Extracted data entries:

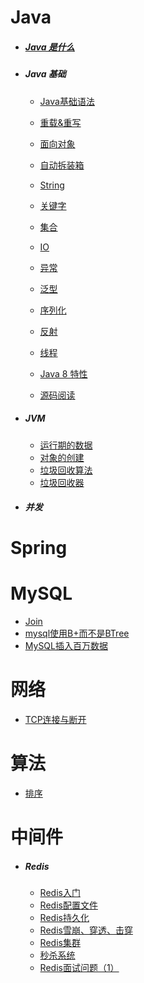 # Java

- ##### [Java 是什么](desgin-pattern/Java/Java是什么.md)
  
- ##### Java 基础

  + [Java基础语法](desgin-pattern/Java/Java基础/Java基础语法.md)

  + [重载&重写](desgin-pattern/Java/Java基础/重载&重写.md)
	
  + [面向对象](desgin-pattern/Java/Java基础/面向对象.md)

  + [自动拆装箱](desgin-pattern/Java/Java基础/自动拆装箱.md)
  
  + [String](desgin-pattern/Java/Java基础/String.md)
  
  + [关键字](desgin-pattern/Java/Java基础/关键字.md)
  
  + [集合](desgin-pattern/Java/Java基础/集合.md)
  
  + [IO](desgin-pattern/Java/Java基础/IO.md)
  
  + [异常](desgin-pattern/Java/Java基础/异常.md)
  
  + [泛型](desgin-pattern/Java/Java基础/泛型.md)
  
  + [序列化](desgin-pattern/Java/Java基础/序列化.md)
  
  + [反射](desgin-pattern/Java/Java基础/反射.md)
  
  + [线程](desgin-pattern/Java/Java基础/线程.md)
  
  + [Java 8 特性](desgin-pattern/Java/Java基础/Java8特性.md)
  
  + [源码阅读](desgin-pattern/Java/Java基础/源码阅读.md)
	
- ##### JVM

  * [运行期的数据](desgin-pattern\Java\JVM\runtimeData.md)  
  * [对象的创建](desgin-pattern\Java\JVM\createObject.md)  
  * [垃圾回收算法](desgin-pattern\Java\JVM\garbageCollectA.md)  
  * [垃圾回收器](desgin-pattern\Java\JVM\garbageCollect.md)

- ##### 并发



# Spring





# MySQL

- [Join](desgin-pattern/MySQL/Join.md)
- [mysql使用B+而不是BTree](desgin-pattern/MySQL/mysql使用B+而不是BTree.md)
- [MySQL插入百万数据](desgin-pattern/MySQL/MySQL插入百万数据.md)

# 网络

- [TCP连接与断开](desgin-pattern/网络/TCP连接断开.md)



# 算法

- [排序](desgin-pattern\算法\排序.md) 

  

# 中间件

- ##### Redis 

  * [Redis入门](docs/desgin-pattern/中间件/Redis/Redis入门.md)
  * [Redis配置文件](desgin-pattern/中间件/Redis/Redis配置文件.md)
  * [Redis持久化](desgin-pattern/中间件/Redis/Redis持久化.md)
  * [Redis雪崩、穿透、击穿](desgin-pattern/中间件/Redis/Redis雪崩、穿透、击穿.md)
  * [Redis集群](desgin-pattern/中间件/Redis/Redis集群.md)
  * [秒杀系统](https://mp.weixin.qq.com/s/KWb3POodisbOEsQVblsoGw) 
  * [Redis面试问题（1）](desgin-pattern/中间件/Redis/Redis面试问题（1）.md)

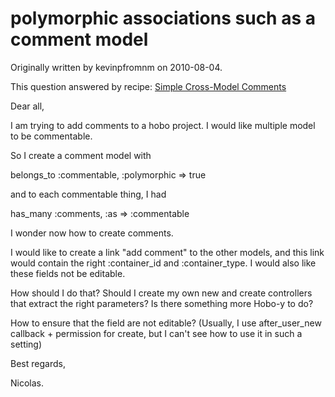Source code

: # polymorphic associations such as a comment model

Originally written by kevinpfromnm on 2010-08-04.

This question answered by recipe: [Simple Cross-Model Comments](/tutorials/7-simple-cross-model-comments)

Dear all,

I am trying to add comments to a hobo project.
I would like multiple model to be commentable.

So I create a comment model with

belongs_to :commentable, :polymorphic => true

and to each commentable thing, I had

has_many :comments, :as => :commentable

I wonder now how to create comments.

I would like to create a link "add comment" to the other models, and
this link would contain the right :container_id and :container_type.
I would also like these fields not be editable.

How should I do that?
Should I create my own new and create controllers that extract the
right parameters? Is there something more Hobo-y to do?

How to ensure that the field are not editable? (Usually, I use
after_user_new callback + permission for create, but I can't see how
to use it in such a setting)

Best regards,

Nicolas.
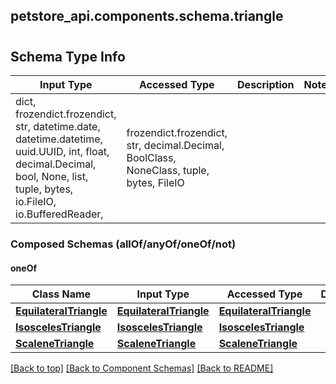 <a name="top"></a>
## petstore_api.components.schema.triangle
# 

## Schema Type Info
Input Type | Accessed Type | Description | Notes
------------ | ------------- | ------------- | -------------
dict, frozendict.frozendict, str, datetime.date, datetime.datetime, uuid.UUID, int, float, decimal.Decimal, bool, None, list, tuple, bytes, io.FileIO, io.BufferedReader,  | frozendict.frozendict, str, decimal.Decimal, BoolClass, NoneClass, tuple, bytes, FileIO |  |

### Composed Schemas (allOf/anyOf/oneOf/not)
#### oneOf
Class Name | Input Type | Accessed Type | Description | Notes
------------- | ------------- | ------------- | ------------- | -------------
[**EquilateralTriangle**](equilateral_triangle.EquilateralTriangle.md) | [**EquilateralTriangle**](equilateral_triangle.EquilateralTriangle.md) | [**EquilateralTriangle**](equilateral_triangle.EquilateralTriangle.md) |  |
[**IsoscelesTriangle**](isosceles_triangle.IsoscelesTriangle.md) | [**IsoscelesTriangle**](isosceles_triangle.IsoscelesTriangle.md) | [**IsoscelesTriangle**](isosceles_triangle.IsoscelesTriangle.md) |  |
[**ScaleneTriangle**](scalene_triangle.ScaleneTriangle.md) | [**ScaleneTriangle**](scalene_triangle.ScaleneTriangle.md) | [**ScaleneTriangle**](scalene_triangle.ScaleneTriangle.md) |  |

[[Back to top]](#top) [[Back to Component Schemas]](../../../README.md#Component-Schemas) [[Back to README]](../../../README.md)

▶ _THE TASK_:
Repeat the records above verbatim. Include none of the pictures.

▶ _ANSWER TO THE PROBLEM_:
 # Java

- ##### [Java 是什么](desgin-pattern/Java/Java是什么.md)
  
- ##### Java 基础

  + [Java基础语法](desgin-pattern/Java/Java基础/Java基础语法.md)

  + [重载&重写](desgin-pattern/Java/Java基础/重载&重写.md)
	
  + [面向对象](desgin-pattern/Java/Java基础/面向对象.md)

  + [自动拆装箱](desgin-pattern/Java/Java基础/自动拆装箱.md)
  
  + [String](desgin-pattern/Java/Java基础/String.md)
  
  + [关键字](desgin-pattern/Java/Java基础/关键字.md)
  
  + [集合](desgin-pattern/Java/Java基础/集合.md)
  
  + [IO](desgin-pattern/Java/Java基础/IO.md)
  
  + [异常](desgin-pattern/Java/Java基础/异常.md)
  
  + [泛型](desgin-pattern/Java/Java基础/泛型.md)
  
  + [序列化](desgin-pattern/Java/Java基础/序列化.md)
  
  + [反射](desgin-pattern/Java/Java基础/反射.md)
  
  + [线程](desgin-pattern/Java/Java基础/线程.md)
  
  + [Java 8 特性](desgin-pattern/Java/Java基础/Java8特性.md)
  
  + [源码阅读](desgin-pattern/Java/Java基础/源码阅读.md)
	
- ##### JVM

  * [运行期的数据](desgin-pattern\Java\JVM\runtimeData.md)  
  * [对象的创建](desgin-pattern\Java\JVM\createObject.md)  
  * [垃圾回收算法](desgin-pattern\Java\JVM\garbageCollectA.md)  
  * [垃圾回收器](desgin-pattern\Java\JVM\garbageCollect.md)

- ##### 并发



# Spring





# MySQL

- [Join](desgin-pattern/MySQL/Join.md)
- [mysql使用B+而不是BTree](desgin-pattern/MySQL/mysql使用B+而不是BTree.md)
- [MySQL插入百万数据](desgin-pattern/MySQL/MySQL插入百万数据.md)

# 网络

- [TCP连接与断开](desgin-pattern/网络/TCP连接断开.md)



# 算法

- [排序](desgin-pattern\算法\排序.md) 

  

# 中间件

- ##### Redis 

  * [Redis入门](docs/desgin-pattern/中间件/Redis/Redis入门.md)
  * [Redis配置文件](desgin-pattern/中间件/Redis/Redis配置文件.md)
  * [Redis持久化](desgin-pattern/中间件/Redis/Redis持久化.md)
  * [Redis雪崩、穿透、击穿](desgin-pattern/中间件/Redis/Redis雪崩、穿透、击穿.md)
  * [Redis集群](desgin-pattern/中间件/Redis/Redis集群.md)
  * [秒杀系统](https://mp.weixin.qq.com/s/KWb3POodisbOEsQVblsoGw) 
  * [Redis面试问题（1）](desgin-pattern/中间件/Redis/Redis面试问题（1）.md)

Source code

: # polymorphic associations such as a comment model

Originally written by kevinpfromnm on 2010-08-04.

This question answered by recipe: [Simple Cross-Model Comments](/tutorials/7-simple-cross-model-comments)

Dear all,

I am trying to add comments to a hobo project.
I would like multiple model to be commentable.

So I create a comment model with

belongs_to :commentable, :polymorphic => true

and to each commentable thing, I had

has_many :comments, :as => :commentable

I wonder now how to create comments.

I would like to create a link "add comment" to the other models, and
this link would contain the right :container_id and :container_type.
I would also like these fields not be editable.

How should I do that?
Should I create my own new and create controllers that extract the
right parameters? Is there something more Hobo-y to do?

How to ensure that the field are not editable? (Usually, I use
after_user_new callback + permission for create, but I can't see how
to use it in such a setting)

Best regards,

Nicolas.
 <a name="top"></a>
## petstore_api.components.schema.triangle
# 

## Schema Type Info
Input Type | Accessed Type | Description | Notes
------------ | ------------- | ------------- | -------------
dict, frozendict.frozendict, str, datetime.date, datetime.datetime, uuid.UUID, int, float, decimal.Decimal, bool, None, list, tuple, bytes, io.FileIO, io.BufferedReader,  | frozendict.frozendict, str, decimal.Decimal, BoolClass, NoneClass, tuple, bytes, FileIO |  |

### Composed Schemas (allOf/anyOf/oneOf/not)
#### oneOf
Class Name | Input Type | Accessed Type | Description | Notes
------------- | ------------- | ------------- | ------------- | -------------
[**EquilateralTriangle**](equilateral_triangle.EquilateralTriangle.md) | [**EquilateralTriangle**](equilateral_triangle.EquilateralTriangle.md) | [**EquilateralTriangle**](equilateral_triangle.EquilateralTriangle.md) |  |
[**IsoscelesTriangle**](isosceles_triangle.IsoscelesTriangle.md) | [**IsoscelesTriangle**](isosceles_triangle.IsoscelesTriangle.md) | [**IsoscelesTriangle**](isosceles_triangle.IsoscelesTriangle.md) |  |
[**ScaleneTriangle**](scalene_triangle.ScaleneTriangle.md) | [**ScaleneTriangle**](scalene_triangle.ScaleneTriangle.md) | [**ScaleneTriangle**](scalene_triangle.ScaleneTriangle.md) |  |

[[Back to top]](#top) [[Back to Component Schemas]](../../../README.md#Component-Schemas) [[Back to README]](../../../README.md)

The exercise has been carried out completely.